→ **Assigned task**:
Only the lines from the one containing "- Units of data" to the end of the data are wanted; print them exactly as they appear.

→ **Entries shown**:
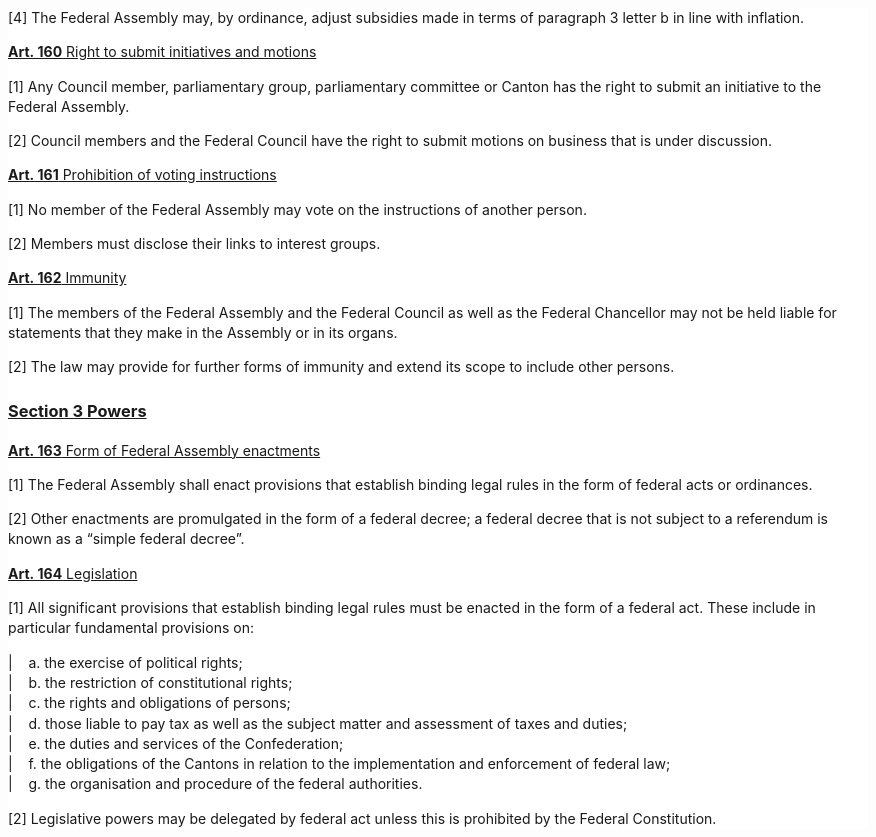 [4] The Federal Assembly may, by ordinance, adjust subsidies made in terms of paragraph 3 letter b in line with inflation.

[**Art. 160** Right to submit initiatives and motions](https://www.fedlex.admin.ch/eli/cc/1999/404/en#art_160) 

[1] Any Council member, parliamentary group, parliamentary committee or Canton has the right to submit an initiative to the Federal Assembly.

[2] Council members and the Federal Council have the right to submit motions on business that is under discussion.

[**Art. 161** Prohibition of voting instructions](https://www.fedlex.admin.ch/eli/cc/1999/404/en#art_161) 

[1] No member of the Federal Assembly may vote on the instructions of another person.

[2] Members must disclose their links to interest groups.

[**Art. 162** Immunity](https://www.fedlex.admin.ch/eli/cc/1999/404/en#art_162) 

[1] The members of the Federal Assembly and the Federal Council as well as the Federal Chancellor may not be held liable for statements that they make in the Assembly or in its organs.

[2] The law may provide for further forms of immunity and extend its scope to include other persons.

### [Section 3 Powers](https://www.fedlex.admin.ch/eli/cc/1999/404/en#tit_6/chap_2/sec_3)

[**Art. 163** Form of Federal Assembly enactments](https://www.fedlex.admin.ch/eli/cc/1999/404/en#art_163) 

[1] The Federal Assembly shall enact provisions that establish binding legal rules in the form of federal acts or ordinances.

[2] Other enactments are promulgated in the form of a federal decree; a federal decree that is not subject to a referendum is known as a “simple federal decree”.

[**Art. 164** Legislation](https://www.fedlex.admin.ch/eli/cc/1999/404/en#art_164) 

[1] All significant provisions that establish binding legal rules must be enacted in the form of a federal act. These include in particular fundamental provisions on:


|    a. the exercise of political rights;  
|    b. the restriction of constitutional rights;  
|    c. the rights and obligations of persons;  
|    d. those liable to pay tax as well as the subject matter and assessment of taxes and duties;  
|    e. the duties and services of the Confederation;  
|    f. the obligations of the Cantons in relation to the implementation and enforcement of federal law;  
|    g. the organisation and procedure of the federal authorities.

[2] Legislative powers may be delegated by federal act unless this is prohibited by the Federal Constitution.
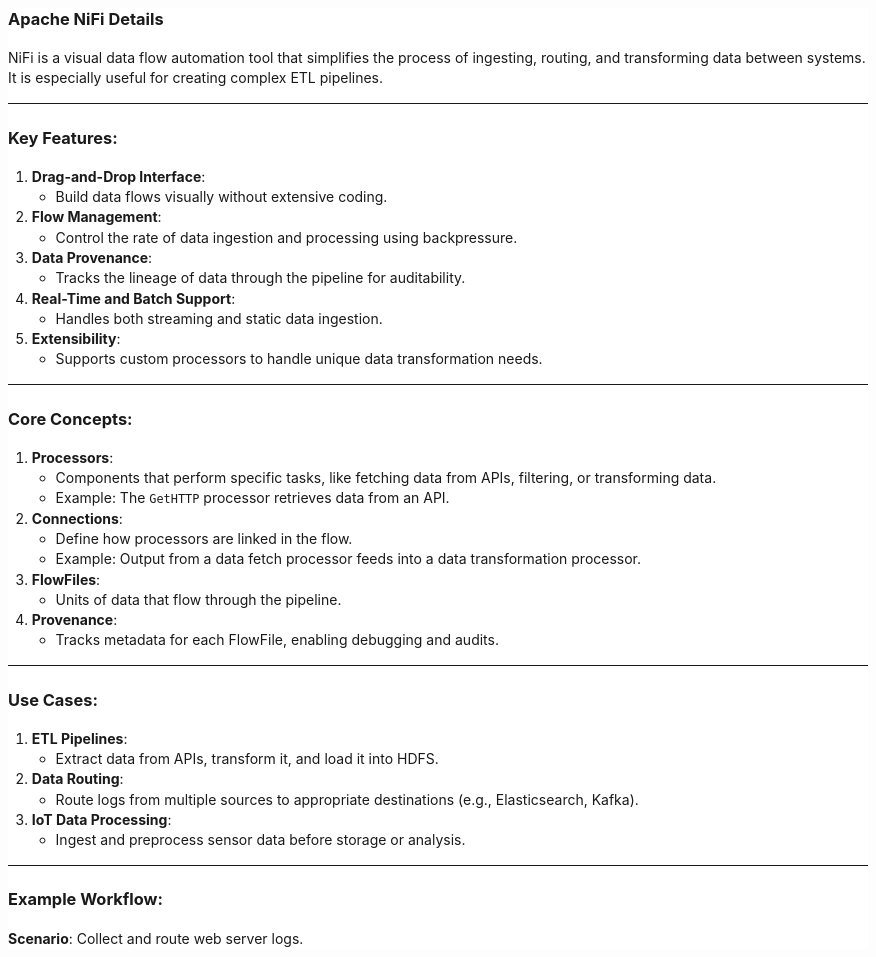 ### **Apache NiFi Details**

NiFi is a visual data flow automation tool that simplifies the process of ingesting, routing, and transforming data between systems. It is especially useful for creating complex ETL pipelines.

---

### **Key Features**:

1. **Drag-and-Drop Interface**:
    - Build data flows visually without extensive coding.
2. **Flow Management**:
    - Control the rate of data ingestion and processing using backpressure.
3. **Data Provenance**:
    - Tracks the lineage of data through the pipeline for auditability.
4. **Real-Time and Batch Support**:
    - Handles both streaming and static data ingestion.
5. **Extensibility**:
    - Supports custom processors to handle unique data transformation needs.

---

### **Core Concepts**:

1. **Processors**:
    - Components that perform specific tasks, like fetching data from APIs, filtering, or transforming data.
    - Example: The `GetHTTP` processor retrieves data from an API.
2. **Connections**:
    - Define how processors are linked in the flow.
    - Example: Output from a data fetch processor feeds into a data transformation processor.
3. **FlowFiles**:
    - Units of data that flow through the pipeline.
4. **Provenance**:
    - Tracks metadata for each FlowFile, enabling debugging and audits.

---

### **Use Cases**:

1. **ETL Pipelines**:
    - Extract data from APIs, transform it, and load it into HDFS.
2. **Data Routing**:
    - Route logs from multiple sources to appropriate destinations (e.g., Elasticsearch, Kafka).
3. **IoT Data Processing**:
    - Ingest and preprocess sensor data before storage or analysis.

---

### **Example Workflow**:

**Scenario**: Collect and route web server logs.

→ **The answer**:
    - Units of data that flow through the pipeline.
4. **Provenance**:
    - Tracks metadata for each FlowFile, enabling debugging and audits.

---

### **Use Cases**:

1. **ETL Pipelines**:
    - Extract data from APIs, transform it, and load it into HDFS.
2. **Data Routing**:
    - Route logs from multiple sources to appropriate destinations (e.g., Elasticsearch, Kafka).
3. **IoT Data Processing**:
    - Ingest and preprocess sensor data before storage or analysis.

---

### **Example Workflow**:

**Scenario**: Collect and route web server logs.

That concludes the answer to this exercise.